**Record extracts**.

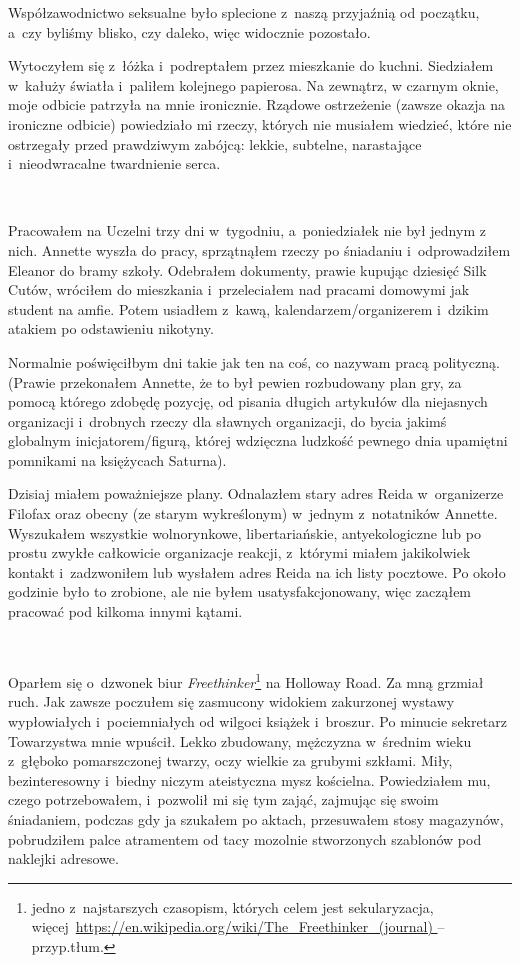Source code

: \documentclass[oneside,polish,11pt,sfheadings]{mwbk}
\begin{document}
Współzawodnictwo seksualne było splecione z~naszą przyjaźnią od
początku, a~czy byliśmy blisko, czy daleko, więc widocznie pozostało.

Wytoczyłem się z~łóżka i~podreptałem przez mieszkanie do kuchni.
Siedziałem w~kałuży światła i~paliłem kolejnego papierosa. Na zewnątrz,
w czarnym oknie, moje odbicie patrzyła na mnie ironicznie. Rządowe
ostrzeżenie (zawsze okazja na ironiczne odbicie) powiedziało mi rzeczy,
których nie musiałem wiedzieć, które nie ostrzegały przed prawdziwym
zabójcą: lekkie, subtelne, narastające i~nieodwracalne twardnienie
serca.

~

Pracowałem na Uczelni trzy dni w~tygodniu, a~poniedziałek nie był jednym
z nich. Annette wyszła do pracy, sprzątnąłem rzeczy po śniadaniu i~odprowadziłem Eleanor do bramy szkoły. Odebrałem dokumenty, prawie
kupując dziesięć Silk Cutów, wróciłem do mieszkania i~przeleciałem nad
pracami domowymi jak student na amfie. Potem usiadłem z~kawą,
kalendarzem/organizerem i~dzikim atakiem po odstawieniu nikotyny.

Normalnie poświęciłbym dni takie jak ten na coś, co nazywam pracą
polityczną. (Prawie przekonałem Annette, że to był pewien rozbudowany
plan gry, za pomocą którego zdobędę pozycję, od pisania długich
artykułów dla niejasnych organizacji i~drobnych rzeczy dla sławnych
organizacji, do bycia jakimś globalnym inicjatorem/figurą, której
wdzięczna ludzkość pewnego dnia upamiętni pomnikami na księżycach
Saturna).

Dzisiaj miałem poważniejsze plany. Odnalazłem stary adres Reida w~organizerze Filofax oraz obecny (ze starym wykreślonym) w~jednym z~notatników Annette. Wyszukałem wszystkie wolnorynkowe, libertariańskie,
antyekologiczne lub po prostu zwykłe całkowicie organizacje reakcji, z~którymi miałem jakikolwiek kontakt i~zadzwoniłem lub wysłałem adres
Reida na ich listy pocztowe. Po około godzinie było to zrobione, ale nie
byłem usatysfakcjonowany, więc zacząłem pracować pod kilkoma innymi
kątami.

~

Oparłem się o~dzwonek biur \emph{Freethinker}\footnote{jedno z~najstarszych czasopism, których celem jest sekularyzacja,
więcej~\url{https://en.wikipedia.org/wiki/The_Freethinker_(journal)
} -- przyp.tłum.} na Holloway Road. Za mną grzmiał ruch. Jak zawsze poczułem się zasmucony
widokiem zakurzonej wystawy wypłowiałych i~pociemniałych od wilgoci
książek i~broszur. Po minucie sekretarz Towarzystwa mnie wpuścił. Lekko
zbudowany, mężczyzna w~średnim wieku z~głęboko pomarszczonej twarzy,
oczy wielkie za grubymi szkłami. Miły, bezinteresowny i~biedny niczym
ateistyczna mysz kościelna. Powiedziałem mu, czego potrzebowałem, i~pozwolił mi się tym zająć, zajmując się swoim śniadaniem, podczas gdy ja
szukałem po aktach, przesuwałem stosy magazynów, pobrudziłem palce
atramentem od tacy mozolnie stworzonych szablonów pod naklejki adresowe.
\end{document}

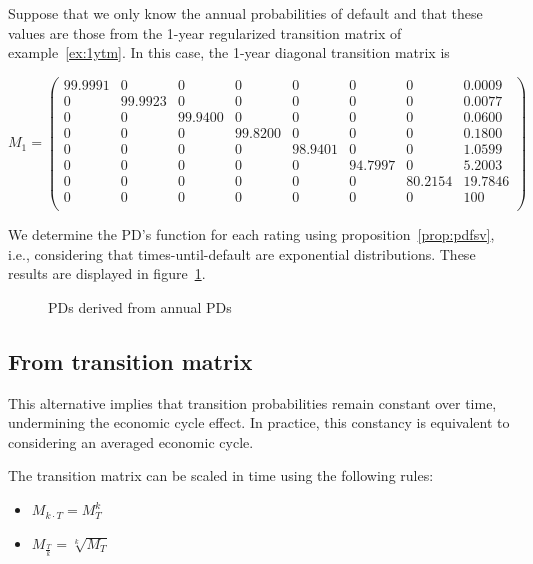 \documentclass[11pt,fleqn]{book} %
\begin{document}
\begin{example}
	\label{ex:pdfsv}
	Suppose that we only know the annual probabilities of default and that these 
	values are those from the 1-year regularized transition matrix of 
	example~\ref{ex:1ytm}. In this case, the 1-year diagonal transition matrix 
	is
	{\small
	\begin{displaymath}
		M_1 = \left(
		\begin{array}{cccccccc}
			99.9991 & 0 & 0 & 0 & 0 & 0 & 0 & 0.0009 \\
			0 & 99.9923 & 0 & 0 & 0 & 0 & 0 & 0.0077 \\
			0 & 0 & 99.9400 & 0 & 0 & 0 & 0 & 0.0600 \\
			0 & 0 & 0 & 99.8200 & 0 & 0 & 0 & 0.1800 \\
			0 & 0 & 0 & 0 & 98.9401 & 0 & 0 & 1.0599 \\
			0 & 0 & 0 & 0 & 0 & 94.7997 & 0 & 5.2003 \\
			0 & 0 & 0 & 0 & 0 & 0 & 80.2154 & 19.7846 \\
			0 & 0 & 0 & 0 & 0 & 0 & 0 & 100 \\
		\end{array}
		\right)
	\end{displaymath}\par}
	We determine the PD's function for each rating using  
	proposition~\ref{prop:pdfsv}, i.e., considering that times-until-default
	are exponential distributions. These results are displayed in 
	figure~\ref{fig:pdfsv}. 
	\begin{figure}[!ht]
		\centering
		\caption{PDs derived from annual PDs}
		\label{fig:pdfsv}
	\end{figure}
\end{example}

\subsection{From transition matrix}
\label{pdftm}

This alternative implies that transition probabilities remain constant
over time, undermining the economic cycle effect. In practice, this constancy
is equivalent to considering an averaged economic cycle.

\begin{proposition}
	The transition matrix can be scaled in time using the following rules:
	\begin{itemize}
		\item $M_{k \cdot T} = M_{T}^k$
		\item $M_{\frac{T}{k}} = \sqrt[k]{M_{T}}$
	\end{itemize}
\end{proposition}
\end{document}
==
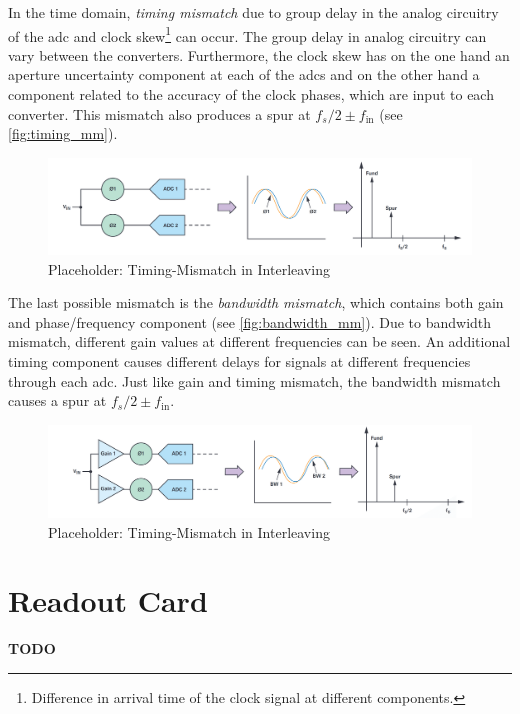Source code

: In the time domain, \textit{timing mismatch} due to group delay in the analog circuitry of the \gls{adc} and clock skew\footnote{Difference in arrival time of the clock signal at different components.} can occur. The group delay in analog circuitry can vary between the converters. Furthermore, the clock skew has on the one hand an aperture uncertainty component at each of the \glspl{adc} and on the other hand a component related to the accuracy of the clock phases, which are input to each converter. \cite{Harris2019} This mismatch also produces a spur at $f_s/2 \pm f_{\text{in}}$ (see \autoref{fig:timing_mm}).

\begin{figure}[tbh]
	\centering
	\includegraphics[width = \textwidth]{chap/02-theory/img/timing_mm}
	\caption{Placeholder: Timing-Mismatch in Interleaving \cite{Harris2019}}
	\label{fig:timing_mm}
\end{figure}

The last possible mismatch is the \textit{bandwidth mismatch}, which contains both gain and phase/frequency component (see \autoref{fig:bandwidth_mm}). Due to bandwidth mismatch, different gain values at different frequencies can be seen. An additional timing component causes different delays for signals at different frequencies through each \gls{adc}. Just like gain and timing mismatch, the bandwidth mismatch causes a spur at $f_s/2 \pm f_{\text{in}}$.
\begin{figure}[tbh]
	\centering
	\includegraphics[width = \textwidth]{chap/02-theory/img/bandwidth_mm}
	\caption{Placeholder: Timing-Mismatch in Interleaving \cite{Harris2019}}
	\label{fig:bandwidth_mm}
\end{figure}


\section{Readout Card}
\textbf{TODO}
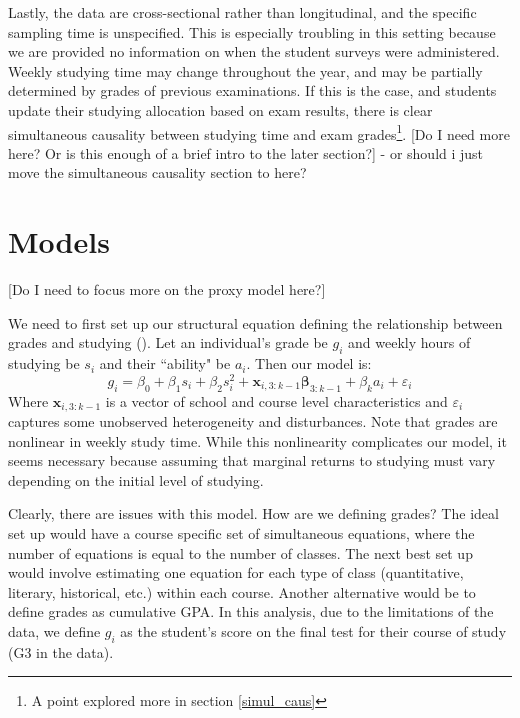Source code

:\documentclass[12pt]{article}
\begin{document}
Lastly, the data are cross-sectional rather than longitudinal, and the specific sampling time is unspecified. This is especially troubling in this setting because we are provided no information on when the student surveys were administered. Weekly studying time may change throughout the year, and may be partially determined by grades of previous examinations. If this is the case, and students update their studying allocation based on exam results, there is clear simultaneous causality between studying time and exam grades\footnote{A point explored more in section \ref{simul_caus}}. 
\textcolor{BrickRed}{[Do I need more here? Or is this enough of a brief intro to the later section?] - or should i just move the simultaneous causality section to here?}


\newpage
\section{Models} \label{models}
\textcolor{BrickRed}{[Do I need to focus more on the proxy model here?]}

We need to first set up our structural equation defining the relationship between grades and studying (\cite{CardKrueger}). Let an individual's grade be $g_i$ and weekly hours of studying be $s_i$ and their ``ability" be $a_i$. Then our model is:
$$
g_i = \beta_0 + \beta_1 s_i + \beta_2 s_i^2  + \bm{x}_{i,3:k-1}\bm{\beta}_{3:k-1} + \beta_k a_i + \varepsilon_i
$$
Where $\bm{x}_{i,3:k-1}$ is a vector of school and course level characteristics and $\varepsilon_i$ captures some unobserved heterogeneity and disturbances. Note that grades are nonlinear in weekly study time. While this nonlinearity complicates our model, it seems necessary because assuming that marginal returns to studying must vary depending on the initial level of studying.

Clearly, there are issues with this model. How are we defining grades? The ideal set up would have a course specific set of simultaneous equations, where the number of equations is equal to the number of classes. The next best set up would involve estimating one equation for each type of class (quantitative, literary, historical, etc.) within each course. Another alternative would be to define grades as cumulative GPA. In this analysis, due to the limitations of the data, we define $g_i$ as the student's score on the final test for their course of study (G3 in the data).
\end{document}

**The problem**.
Write down, word for word, the lines above from the one containing "Pracowałem na Uczelni" through the one containing "poczułem się zasmucony", both ends included.

**Solution to this exercise**.
Pracowałem na Uczelni trzy dni w~tygodniu, a~poniedziałek nie był jednym
z nich. Annette wyszła do pracy, sprzątnąłem rzeczy po śniadaniu i~odprowadziłem Eleanor do bramy szkoły. Odebrałem dokumenty, prawie
kupując dziesięć Silk Cutów, wróciłem do mieszkania i~przeleciałem nad
pracami domowymi jak student na amfie. Potem usiadłem z~kawą,
kalendarzem/organizerem i~dzikim atakiem po odstawieniu nikotyny.

Normalnie poświęciłbym dni takie jak ten na coś, co nazywam pracą
polityczną. (Prawie przekonałem Annette, że to był pewien rozbudowany
plan gry, za pomocą którego zdobędę pozycję, od pisania długich
artykułów dla niejasnych organizacji i~drobnych rzeczy dla sławnych
organizacji, do bycia jakimś globalnym inicjatorem/figurą, której
wdzięczna ludzkość pewnego dnia upamiętni pomnikami na księżycach
Saturna).

Dzisiaj miałem poważniejsze plany. Odnalazłem stary adres Reida w~organizerze Filofax oraz obecny (ze starym wykreślonym) w~jednym z~notatników Annette. Wyszukałem wszystkie wolnorynkowe, libertariańskie,
antyekologiczne lub po prostu zwykłe całkowicie organizacje reakcji, z~którymi miałem jakikolwiek kontakt i~zadzwoniłem lub wysłałem adres
Reida na ich listy pocztowe. Po około godzinie było to zrobione, ale nie
byłem usatysfakcjonowany, więc zacząłem pracować pod kilkoma innymi
kątami.

~

Oparłem się o~dzwonek biur \emph{Freethinker}\footnote{jedno z~najstarszych czasopism, których celem jest sekularyzacja,
więcej~\url{https://en.wikipedia.org/wiki/The_Freethinker_(journal)
} -- przyp.tłum.} na Holloway Road. Za mną grzmiał ruch. Jak zawsze poczułem się zasmucony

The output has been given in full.